The hard part was getting through to Van. He hardly noticed me. I don’t think he was shy. I think it was probably because he was too intimidated to start flirting with Finn McCormick’s daughter while he was on the job. But little by little, I worked my untested girlish charm, and by mid-July we were talking regularly. Actually, I did most of the talking. Van was the strong, silent type, but that gave him a special quality that most boys—most men, in fact—don’t have. He was a great listener.
Van was about to go into his senior year, and his plan was to join the Marines right after graduation. My plan was for him to be the one to take my virginity before the summer was over.
Our first date wasn’t really a date. He’d told me during the week that he and his friends were going to spend Saturday at Waterfront Park Beach. I said, “Small world. I’m going there too. Maybe I’ll run into you.”
It was a total lie, but I had no trouble recruiting a few of my girlfriends to help me turn it into a reality. And—surprise, surprise—we ran into Van at the beach. It didn’t hurt that we cruised the parking lots till I spotted his motorcycle.
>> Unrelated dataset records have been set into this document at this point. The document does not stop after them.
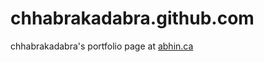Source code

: chhabrakadabra.github.com
=========================

chhabrakadabra's portfolio page at [abhin.ca]()
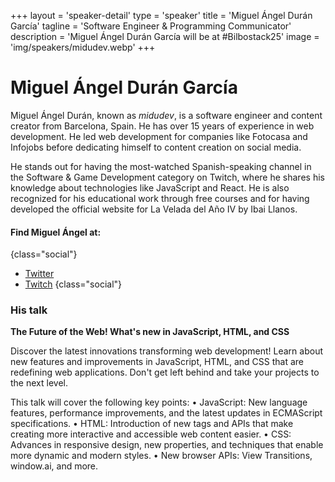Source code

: +++
layout = 'speaker-detail'
type = 'speaker'
title = 'Miguel Ángel Durán García'
tagline = 'Software Engineer & Programming Communicator'
description = 'Miguel Ángel Durán García will be at #Bilbostack25'
image = 'img/speakers/midudev.webp'
+++

# Miguel Ángel Durán García

Miguel Ángel Durán, known as _midudev_, is a software engineer and content creator from Barcelona, Spain. He has over 15 years of experience in web development. He led web development for companies like Fotocasa and Infojobs before dedicating himself to content creation on social media.

He stands out for having the most-watched Spanish-speaking channel in the Software & Game Development category on Twitch, where he shares his knowledge about technologies like JavaScript and React. He is also recognized for his educational work through free courses and for having developed the official website for La Velada del Año IV by Ibai Llanos.

#### Find Miguel Ángel at:

{class="social"}

- [Twitter](https://x.com/midudev)
- [Twitch](https://twitch.tv/midudev)
  {class="social"}

### His talk
**The Future of the Web! What's new in JavaScript, HTML, and CSS**

Discover the latest innovations transforming web development! Learn about new features and improvements in JavaScript, HTML, and CSS that are redefining web applications. Don't get left behind and take your projects to the next level.

This talk will cover the following key points:
• JavaScript: New language features, performance improvements, and the latest updates in ECMAScript specifications.
• HTML: Introduction of new tags and APIs that make creating more interactive and accessible web content easier.
• CSS: Advances in responsive design, new properties, and techniques that enable more dynamic and modern styles.
• New browser APIs: View Transitions, window.ai, and more.
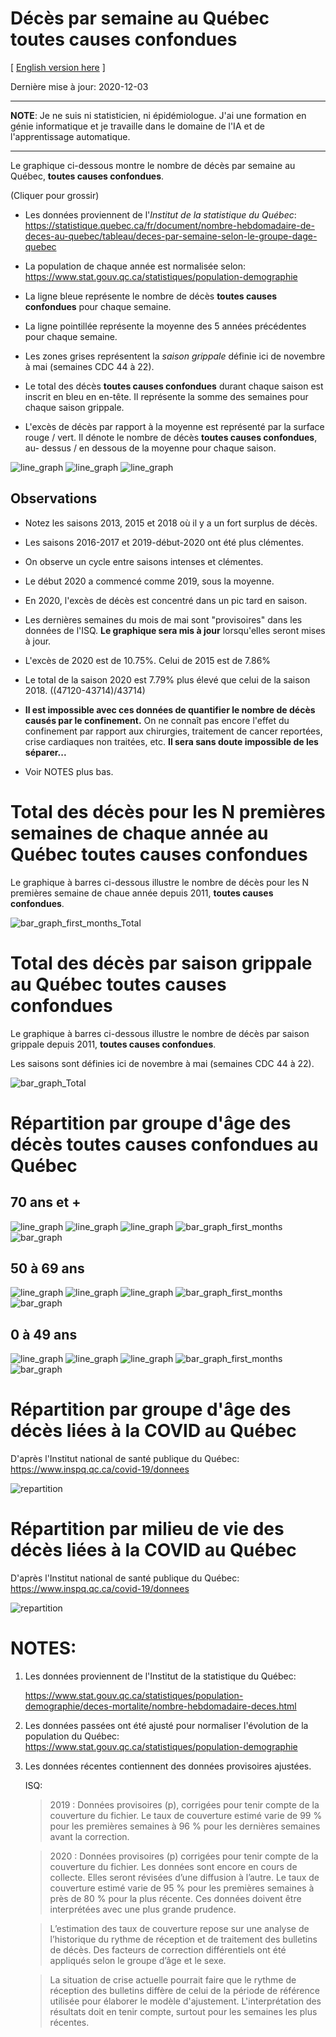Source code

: # Décès par semaine au Québec **toutes causes confondues**
[ [English version here](README_english.md) ]

Dernière mise à jour: 2020-12-03

---

**NOTE**: Je ne suis ni statisticien, ni épidémiologue. J'ai une formation en génie informatique et je travaille
dans le domaine de l'IA et de l'apprentissage automatique.

--- 

Le graphique ci-dessous montre le nombre de décès par semaine au Québec,
**toutes causes confondues**.

(Cliquer pour grossir)

- Les données proviennent de l'*Institut de la statistique du Québec*:
  https://statistique.quebec.ca/fr/document/nombre-hebdomadaire-de-deces-au-quebec/tableau/deces-par-semaine-selon-le-groupe-dage-quebec

- La population de chaque année est normalisée selon:
  https://www.stat.gouv.qc.ca/statistiques/population-demographie
   
- La ligne bleue représente le nombre de décès **toutes causes confondues** pour chaque semaine.

- La ligne pointillée représente la moyenne des 5 années précédentes pour chaque semaine.
  
- Les zones grises représentent la *saison grippale* définie ici de novembre à
  mai (semaines CDC 44 à 22).

- Le total des décès **toutes causes confondues** durant chaque saison est inscrit en bleu
  en en-tête. Il représente la somme des semaines pour chaque saison grippale.

- L'excès de décès par rapport à la moyenne est
  représenté par la surface rouge / vert. Il dénote le nombre de décès **toutes causes confondues**, 
  au- dessus / en dessous de la moyenne pour chaque saison.


![line_graph](images/line_graph_Total_(2014-2020).png)
![line_graph](images/line_graph_Total_(2016-2020).png)
![line_graph](images/line_graph_Total_(2010-2020).png)


## Observations

- Notez les saisons 2013, 2015 et 2018 où il y a un fort surplus de décès.

- Les saisons 2016-2017 et 2019-début-2020 ont été plus clémentes.

- On observe un cycle entre saisons intenses et clémentes.

- Le début 2020 a commencé comme 2019, sous la moyenne. 

- En 2020, l'excès de décès est concentré dans un pic tard en saison. 

- Les dernières semaines du mois de mai sont "provisoires" dans les données de l'ISQ. **Le
  graphique sera mis à jour** lorsqu'elles seront mises à jour.  
  
- L'excès de 2020 est de 10.75%.  Celui de 2015 est de 7.86%

- Le total de la saison 2020 est 7.79% plus élevé que celui de la saison 2018. ((47120-43714)/43714)

- **Il est impossible avec ces données de quantifier le nombre de décès causés par le confinement.**
  On ne connaît pas encore l'effet du confinement par rapport aux chirurgies,
  traitement de cancer reportées, crise cardiaques non traitées, etc. **Il sera
  sans doute impossible de les séparer...** 
  
- Voir NOTES plus bas.


# Total des décès pour les N premières semaines de chaque année au Québec **toutes causes confondues**

Le graphique à barres ci-dessous illustre le nombre de décès pour les N premières semaine de chaue année depuis 2011, **toutes causes confondues**.

![bar_graph_first_months_Total](images/bar_graph_first_months_Total_(2011-2020).png)


# Total des décès par saison grippale au Québec **toutes causes confondues**

Le graphique à barres ci-dessous illustre le nombre de décès par saison grippale depuis 2011, **toutes causes confondues**.

Les saisons sont définies ici de novembre à mai (semaines CDC 44 à 22).


![bar_graph_Total](images/bar_graph_Total_(2011-2020).png)


# Répartition par groupe d'âge des décès **toutes causes confondues** au Québec

## 70 ans et +
![line_graph](images/line_graph_70_ans_et_plus_(2014-2020).png)
![line_graph](images/line_graph_70_ans_et_plus_(2016-2020).png)
![line_graph](images/line_graph_70_ans_et_plus_(2010-2020).png)
![bar_graph_first_months](images/bar_graph_first_months_70_ans_et_plus_(2011-2020).png)
![bar_graph](images/bar_graph_70_ans_et_plus_(2011-2020).png)

## 50 à 69 ans
![line_graph](images/line_graph_50-69_ans_(2014-2020).png)
![line_graph](images/line_graph_50-69_ans_(2016-2020).png)
![line_graph](images/line_graph_50-69_ans_(2010-2020).png)
![bar_graph_first_months](images/bar_graph_first_months_50-69_ans_(2011-2020).png)
![bar_graph](images/bar_graph_50-69_ans_(2011-2020).png)

## 0 à 49 ans
![line_graph](images/line_graph_0-49_ans_(2014-2020).png)
![line_graph](images/line_graph_0-49_ans_(2016-2020).png)
![line_graph](images/line_graph_0-49_ans_(2010-2020).png)
![bar_graph_first_months](images/bar_graph_first_months_0-49_ans_(2011-2020).png)
![bar_graph](images/bar_graph_0-49_ans_(2011-2020).png)


# Répartition par groupe d'âge des décès **liées à la COVID** au Québec

D'après l'Institut national de santé publique du Québec: https://www.inspq.qc.ca/covid-19/donnees

![repartition](images/repartition_groupe_age.png)


# Répartition par milieu de vie des décès **liées à la COVID** au Québec

D'après l'Institut national de santé publique du Québec: https://www.inspq.qc.ca/covid-19/donnees

![repartition](images/repartition.png)


# NOTES:
1) Les données proviennent de l'Institut de la statistique du Québec:
   
   https://www.stat.gouv.qc.ca/statistiques/population-demographie/deces-mortalite/nombre-hebdomadaire-deces.html

2) Les données passées ont été ajusté pour normaliser l'évolution de la population du Québec:
   https://www.stat.gouv.qc.ca/statistiques/population-demographie

3) Les données récentes contiennent des données provisoires ajustées. 
   
   ISQ:

   > 2019 : Données provisoires (p), corrigées pour tenir compte de la
   > couverture du fichier. Le taux de couverture estimé varie de 99 % pour les
   > premières semaines à 96 % pour les dernières semaines avant la correction.

   > 2020 : Données provisoires (p) corrigées pour tenir compte de la couverture
   > du fichier. Les données sont encore en cours de collecte. Elles seront
   > révisées d’une diffusion à l’autre. Le taux de couverture estimé varie de
   > 95 % pour les premières semaines à près de 80 % pour la plus récente. Ces
   > données doivent être interprétées avec une plus grande prudence.

   > L’estimation des taux de couverture repose sur une analyse de l’historique
   > du rythme de réception et de traitement des bulletins de décès. Des
   > facteurs de correction différentiels ont été appliqués selon le groupe
   > d’âge et le sexe.

   > La situation de crise actuelle pourrait faire que le rythme de réception
   > des bulletins diffère de celui de la période de référence utilisée pour
   > élaborer le modèle d'ajustement. L'interprétation des résultats doit en
   > tenir compte, surtout pour les semaines les plus récentes.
I was a young girl, but I filled out my bikini like a grown woman, and I caught more than a few dads—who were there with their families—checking me out.
For the next four hours, Van and I did that dance teenagers do when they know they have the hots for one another, but they don’t have enough experience to leave the party and hop into bed.
We walked on the beach and talked. We rubbed suntan lotion on each other’s back. I straddled his shoulders, and we played chicken fight in the water with our friends. We won the first two rounds, but on the third one, we got bowled over, and we both went in the drink.
I came up coughing and sputtering and grabbed on to him to steady myself. “Are you okay?” he asked, putting his arms around me.
I pulled myself against him, felt the bulge in his board shorts, and I pulled closer still.
“Almost,” I said, my lips drifting closer to his. He leaned in, and we kissed. “Mmmmm... feeling better already. Except I think I’m getting too much sun. Irish girls don’t tan; we burn.”
“Dutch boys have the same problem. We should both get off the beach.” He smiled. “You want to go hang out someplace shady?”
“What’d you have in mind?”
He pretended to think about it, but it was obvious he’d already worked it out in his head. “You any good at ping-pong?”
“I can beat your sorry ass with one hand tied behind my back.”
“You’re on,” he said. “I have a ping-pong table in my basement.”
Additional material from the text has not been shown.